Wer war/ist The Volumes ? - CDs, Vinyl LPs, DVD und mehr
The Volumes
The Volumes
I Love You
Motown didn't have every talented vocal group in Detroit locked up. Case in point: The Volumes, who had their biggest success their first time out with I Love You for Willie Ewing's local Chex label. Consisting of lead Eddie Union, tenors Lawrence 'Elijah' Davis and Larry Wright, baritone Joe Truvillion, and bass Ernest Newson (listed as writer of I Love You with Ewing, though Union claims he actually penned it), they cut the effervescent number in a garage with future Motown producer Norman Whitfield on tambourine and producer Richard 'Popcorn' Wylie banging on a suitcase rather than a drum kit. If The Volumes could make a record like this under those circumstances, they had to be good.

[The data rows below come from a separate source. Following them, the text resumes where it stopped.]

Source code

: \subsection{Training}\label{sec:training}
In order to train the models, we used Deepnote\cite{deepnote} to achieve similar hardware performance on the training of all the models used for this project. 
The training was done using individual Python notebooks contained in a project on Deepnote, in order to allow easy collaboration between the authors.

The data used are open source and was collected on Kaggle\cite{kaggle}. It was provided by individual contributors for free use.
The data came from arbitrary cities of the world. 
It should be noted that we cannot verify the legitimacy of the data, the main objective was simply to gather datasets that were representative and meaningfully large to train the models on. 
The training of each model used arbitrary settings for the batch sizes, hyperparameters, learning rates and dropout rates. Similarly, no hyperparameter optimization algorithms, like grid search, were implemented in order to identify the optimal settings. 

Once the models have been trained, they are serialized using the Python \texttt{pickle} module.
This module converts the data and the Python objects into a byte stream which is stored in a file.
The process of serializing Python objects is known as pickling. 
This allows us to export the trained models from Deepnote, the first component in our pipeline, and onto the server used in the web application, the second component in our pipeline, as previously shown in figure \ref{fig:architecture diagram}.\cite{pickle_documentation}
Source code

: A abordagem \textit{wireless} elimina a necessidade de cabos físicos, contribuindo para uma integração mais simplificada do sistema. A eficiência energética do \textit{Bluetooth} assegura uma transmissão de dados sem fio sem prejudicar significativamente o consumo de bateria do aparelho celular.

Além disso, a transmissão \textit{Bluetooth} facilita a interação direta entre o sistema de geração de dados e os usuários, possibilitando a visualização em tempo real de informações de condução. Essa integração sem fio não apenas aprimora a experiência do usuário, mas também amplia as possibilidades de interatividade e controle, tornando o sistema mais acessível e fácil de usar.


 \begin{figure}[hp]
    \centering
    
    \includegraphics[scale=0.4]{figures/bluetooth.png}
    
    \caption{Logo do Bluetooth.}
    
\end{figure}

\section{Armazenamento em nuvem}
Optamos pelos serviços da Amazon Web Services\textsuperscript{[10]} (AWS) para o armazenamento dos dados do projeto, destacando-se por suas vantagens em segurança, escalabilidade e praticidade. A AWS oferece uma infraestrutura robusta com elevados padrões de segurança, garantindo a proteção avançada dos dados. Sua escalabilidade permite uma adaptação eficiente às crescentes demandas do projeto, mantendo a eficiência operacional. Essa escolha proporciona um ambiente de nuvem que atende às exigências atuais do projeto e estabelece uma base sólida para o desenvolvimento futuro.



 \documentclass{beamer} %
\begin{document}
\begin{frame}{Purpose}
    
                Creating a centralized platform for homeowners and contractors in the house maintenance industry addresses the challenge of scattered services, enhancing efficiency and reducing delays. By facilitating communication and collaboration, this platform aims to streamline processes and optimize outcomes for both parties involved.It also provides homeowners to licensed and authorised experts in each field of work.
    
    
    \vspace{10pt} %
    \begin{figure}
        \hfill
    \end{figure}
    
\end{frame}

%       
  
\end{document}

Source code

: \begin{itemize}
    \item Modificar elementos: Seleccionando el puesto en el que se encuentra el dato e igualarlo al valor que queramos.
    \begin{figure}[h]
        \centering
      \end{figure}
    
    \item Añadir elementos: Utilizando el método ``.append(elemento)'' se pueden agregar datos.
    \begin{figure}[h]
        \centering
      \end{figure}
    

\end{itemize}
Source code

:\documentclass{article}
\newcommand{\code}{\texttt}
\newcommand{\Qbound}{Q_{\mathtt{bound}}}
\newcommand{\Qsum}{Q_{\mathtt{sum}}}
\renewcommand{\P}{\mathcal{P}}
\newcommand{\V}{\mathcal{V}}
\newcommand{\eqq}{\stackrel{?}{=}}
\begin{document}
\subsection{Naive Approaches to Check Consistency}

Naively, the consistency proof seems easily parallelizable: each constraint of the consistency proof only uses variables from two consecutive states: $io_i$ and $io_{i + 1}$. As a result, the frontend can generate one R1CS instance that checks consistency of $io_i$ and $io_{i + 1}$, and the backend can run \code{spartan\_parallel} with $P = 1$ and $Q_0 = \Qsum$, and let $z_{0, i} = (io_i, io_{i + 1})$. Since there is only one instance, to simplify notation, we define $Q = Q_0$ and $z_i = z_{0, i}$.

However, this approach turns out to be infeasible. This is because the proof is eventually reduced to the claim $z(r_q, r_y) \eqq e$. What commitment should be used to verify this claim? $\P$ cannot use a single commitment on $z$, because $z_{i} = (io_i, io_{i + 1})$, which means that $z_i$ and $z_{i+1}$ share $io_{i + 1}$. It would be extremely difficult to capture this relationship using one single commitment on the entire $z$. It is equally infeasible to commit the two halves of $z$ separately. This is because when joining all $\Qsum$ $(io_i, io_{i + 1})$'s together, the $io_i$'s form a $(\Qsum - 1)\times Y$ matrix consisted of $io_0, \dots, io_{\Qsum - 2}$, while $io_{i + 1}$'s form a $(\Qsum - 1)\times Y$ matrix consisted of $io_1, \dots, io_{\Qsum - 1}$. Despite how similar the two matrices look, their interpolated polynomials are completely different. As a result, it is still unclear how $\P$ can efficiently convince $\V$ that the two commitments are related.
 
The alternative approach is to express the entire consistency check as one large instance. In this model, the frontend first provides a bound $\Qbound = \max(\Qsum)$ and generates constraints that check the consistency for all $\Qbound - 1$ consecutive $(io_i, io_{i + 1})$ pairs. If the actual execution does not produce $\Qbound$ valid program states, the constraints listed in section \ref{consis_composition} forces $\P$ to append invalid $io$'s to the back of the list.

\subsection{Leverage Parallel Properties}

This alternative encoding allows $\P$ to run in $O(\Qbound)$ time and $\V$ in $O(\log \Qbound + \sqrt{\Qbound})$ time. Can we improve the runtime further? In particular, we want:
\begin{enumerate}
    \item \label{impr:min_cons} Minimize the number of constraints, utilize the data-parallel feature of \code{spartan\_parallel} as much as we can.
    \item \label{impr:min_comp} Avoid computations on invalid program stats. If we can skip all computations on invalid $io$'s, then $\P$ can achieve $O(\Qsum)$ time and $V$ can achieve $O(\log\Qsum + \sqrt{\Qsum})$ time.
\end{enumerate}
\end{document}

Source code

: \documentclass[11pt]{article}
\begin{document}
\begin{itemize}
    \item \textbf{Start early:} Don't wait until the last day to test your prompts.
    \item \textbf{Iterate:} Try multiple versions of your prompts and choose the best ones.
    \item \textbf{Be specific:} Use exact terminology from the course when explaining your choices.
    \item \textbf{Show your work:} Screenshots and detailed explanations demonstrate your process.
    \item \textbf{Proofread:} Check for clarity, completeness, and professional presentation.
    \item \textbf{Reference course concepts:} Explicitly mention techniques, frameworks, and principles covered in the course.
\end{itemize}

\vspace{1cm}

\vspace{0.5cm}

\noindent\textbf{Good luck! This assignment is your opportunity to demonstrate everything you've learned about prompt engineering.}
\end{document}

Four of The Volumes attended Detroit's Central High School, while Larry went to Chadsey High. They formed the group in 1960, their name inspired by one member asking another to turn up the volume on a stereo. While appearing north of the border in Windsor in '61, Ewing caught their act, signed them to Chex, and pressed up the song that catapulted them up to #22 pop in the spring of '62 (some pressings listed their name with an odd apostrophe: Volume's). The gentle ballad Dreams resided on the flip. They originally intended I Love You as the B-side, but Richard Street's Distants beat them to their projected plug side, Answer Me.
Their next Chex outing, Come Back Into My Heart, sounded quite a bit like I Love You with Ernest's burbling bass again setting the tempo (this time Lamont Dozier played drums). The Volumes split with Ewing and took up with producers Harry Balk and Irving Micahnik, who supervised their 45s on Jubilee, Old Town and Lou Guarino's American Arts label, where their Duke Browner-penned soul outing Gotta Give Her Love bubbled under in 1964 with instrumental backing by The Royaltones.

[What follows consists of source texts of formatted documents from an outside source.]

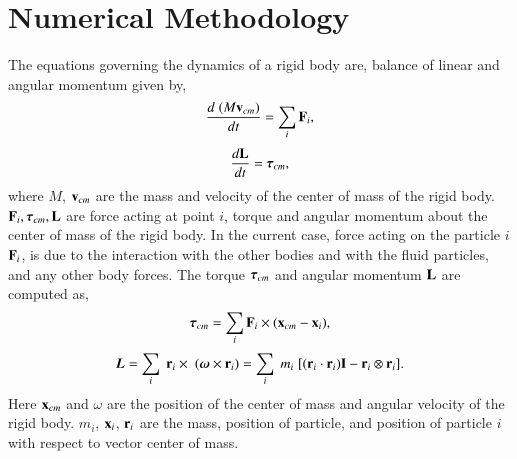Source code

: \section{Numerical Methodology}
\label{sec:rfc:rbd}
The equations governing the dynamics of a rigid body are, balance of linear and
angular momentum given by,
\begin{equation}
  \label{eq:rfc:balance_linear_mom}
  \frac{d \; (M \mathbf{v}_{cm})}{d t} = \sum_i \mathbf{F}_i,
\end{equation}
\begin{equation}
  \label{eq:rfc:balance_angular_mom}
  \frac{d \mathbf{L}}{d t} = \boldsymbol{\tau}_{cm},
\end{equation}
where $M$, $\mathbf{v}_{cm}$ are the mass and velocity of the center of mass of the rigid body.
$\mathbf{F}_i, \boldsymbol{\tau}_{cm}, \mathbf{L} $ are force acting at point $i$, torque and
angular momentum about the center of mass of the rigid body. In the current
case, force acting on the particle $i$ $\mathbf{F}_i$, is due to the interaction
with the other bodies and with the fluid particles, and any other body forces.
The torque $\boldsymbol{\tau}_{cm}$ and angular momentum $\mathbf{L}$ are computed as,
\begin{equation}
  \label{eq:rfc:torque}
 \boldsymbol{\tau}_{cm} = \sum_i \mathbf{F}_i \times (\mathbf{x}_{cm} - \mathbf{x}_{i}),
\end{equation}
\begin{equation}
  \label{eq:rfc:moi}
  \boldsymbol{L} =
  \sum_i \; \mathbf{r}_i \times \; (\boldsymbol{\omega} \times \mathbf{r}_i)
  = \sum_i \; m_i \; [(\mathbf{r}_i \cdot \mathbf{r}_i) \mathbf{I} - \mathbf{r}_i \otimes \mathbf{r}_i].
\end{equation}
Here $\mathbf{x}_{cm}$ and $\omega$ are the position of the center of mass and
angular velocity of the rigid body. $m_i$, $\mathbf{x}_{i}$, $\mathbf{r}_i$ are the
mass, position of particle, and position of particle $i$ with respect to vector
center of mass.

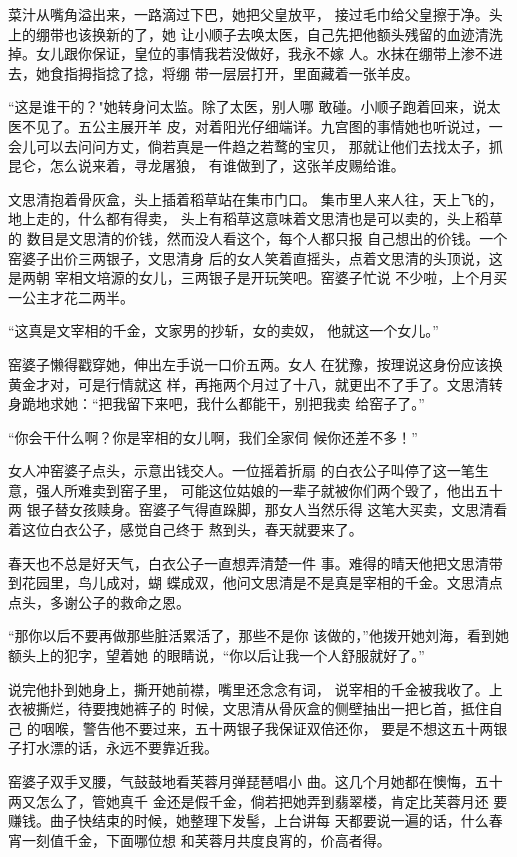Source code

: 菜汁从嘴角溢出来，一路滴过下巴，她把父皇放平，
接过毛巾给父皇擦于净。头上的绷带也该换新的了，她
让小顺子去唤太医，自己先把他额头残留的血迹清洗
掉。女儿跟你保证，皇位的事情我若没做好，我永不嫁
人。水抹在绷带上渗不进去，她食指拇指捻了捻，将绷
带一层层打开，里面藏着一张羊皮。

“这是谁干的？"她转身问太监。除了太医，别人哪
敢碰。小顺子跑着回来，说太医不见了。五公主展开羊
皮，对着阳光仔细端详。九宫图的事情她也听说过，一
会儿可以去问问方丈，倘若真是一件趋之若鹜的宝贝，
那就让他们去找太子，抓昆仑，怎么说来着，寻龙屠狼，
有谁做到了，这张羊皮赐给谁。
\newline

文思清抱着骨灰盒，头上插着稻草站在集市门口。
集市里人来人往，天上飞的，地上走的，什么都有得卖，
头上有稻草这意味着文思清也是可以卖的，头上稻草的
数目是文思清的价钱，然而没人看这个，每个人都只报
自己想出的价钱。一个窑婆子出价三两银子，文思清身
后的女人笑着直摇头，点着文思清的头顶说，这是两朝
宰相文培源的女儿，三两银子是开玩笑吧。窑婆子忙说
不少啦，上个月买一公主才花二两半。

“这真是文宰相的千金，文家男的抄斩，女的卖奴，
他就这一个女儿。”

窑婆子懒得戳穿她，伸出左手说一口价五两。女人
在犹豫，按理说这身份应该换黄金才对，可是行情就这
样，再拖两个月过了十八，就更出不了手了。文思清转
身跪地求她：“把我留下来吧，我什么都能干，别把我卖
给窑子了。”

“你会干什么啊？你是宰相的女儿啊，我们全家伺
候你还差不多！”

女人冲窑婆子点头，示意出钱交人。一位摇着折扇
的白衣公子叫停了这一笔生意，强人所难卖到窑子里，
可能这位姑娘的一辈子就被你们两个毁了，他出五十两
银子替女孩赎身。窑婆子气得直跺脚，那女人当然乐得
这笔大买卖，文思清看着这位白衣公子，感觉自己终于
熬到头，春天就要来了。

春天也不总是好天气，白衣公子一直想弄清楚一件
事。难得的晴天他把文思清带到花园里，鸟儿成对，蝴
蝶成双，他问文思清是不是真是宰相的千金。文思清点
点头，多谢公子的救命之恩。

“那你以后不要再做那些脏活累活了，那些不是你
该做的，”他拨开她刘海，看到她额头上的犯字，望着她
的眼睛说，“你以后让我一个人舒服就好了。”

说完他扑到她身上，撕开她前襟，嘴里还念念有词，
说宰相的千金被我收了。上衣被撕烂，待要拽她裤子的
时候，文思清从骨灰盒的侧壁抽出一把匕首，抵住自己
的咽喉，警告他不要过来，五十两银子我保证双倍还你，
要是不想这五十两银子打水漂的话，永远不要靠近我。

窑婆子双手叉腰，气鼓鼓地看芙蓉月弹琵琶唱小
曲。这几个月她都在懊悔，五十两又怎么了，管她真千
金还是假千金，倘若把她弄到翡翠楼，肯定比芙蓉月还
要赚钱。曲子快结束的时候，她整理下发髻，上台讲每
天都要说一遍的话，什么春宵一刻值千金，下面哪位想
和芙蓉月共度良宵的，价高者得。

Balk produced their '65 outing I Got Love for Twirl (a Balk/Micahnik enterprise). Gerald Mathis replaced Union in the lead role on their '66 Impact 45 The Trouble I've Seen for Balk before giving way to Jimmy Burger for three singles on another Balk-headed enterprise, Inferno Records (the third, Ain't That Lovin' You, was distributed by Motown). After a 1970 single for Ollie McLaughlin's Karen logo, The Volumes packed it in when Ernest joined The Fantastic Four. Newson died in 1990.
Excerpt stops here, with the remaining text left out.